▶ **What you will do**: Collect each line of the records containing the string "colmunToField".

▶ **Provided data**:
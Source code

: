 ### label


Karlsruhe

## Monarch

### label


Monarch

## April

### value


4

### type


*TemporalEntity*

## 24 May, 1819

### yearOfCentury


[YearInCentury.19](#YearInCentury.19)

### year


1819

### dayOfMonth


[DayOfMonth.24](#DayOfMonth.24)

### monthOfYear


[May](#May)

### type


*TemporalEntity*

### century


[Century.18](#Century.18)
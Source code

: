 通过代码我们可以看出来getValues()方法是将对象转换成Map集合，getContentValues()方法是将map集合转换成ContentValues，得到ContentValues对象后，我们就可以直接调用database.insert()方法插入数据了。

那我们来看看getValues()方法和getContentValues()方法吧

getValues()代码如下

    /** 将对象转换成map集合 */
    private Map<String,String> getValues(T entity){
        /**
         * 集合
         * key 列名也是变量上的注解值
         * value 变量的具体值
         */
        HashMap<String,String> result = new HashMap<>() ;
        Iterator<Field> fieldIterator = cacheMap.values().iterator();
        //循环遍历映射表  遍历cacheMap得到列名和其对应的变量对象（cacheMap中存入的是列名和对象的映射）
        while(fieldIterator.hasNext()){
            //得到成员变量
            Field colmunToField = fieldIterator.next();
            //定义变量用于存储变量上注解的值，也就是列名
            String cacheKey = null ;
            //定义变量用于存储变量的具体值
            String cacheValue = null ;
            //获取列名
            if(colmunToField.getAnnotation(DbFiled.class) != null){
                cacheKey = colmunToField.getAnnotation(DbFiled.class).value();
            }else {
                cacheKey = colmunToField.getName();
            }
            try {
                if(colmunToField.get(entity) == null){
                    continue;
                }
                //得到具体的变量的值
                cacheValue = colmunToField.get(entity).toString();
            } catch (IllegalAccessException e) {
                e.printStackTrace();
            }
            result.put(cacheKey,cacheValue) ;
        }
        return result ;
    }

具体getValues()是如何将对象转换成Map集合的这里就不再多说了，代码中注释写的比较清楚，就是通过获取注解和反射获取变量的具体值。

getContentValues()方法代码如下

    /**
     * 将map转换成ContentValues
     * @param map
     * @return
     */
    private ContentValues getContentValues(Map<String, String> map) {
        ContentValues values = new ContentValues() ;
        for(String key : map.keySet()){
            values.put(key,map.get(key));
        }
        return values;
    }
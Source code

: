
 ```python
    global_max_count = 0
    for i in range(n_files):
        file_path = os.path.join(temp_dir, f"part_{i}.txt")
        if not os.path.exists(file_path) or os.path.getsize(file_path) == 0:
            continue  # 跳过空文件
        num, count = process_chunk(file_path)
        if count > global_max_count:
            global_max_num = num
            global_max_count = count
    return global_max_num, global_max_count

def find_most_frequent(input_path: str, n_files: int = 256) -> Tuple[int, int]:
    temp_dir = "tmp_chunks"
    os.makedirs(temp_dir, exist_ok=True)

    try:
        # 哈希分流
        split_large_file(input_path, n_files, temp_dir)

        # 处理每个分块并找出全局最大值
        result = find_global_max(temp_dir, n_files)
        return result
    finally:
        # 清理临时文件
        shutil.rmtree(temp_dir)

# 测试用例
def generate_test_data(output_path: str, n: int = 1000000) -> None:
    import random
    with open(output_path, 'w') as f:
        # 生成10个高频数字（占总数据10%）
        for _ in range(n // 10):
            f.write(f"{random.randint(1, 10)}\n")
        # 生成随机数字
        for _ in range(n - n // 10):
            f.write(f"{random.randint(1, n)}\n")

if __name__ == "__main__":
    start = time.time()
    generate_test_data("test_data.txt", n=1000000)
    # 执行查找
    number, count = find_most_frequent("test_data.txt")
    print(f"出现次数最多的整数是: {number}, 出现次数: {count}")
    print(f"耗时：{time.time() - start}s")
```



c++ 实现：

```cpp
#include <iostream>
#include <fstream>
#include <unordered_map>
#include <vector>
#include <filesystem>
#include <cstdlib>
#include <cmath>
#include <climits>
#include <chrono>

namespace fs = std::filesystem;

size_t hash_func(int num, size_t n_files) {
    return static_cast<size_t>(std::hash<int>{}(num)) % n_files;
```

▶ **Exercise output**:
            Field colmunToField = fieldIterator.next();
            if(colmunToField.getAnnotation(DbFiled.class) != null){
                cacheKey = colmunToField.getAnnotation(DbFiled.class).value();
                cacheKey = colmunToField.getName();
                if(colmunToField.get(entity) == null){
                cacheValue = colmunToField.get(entity).toString();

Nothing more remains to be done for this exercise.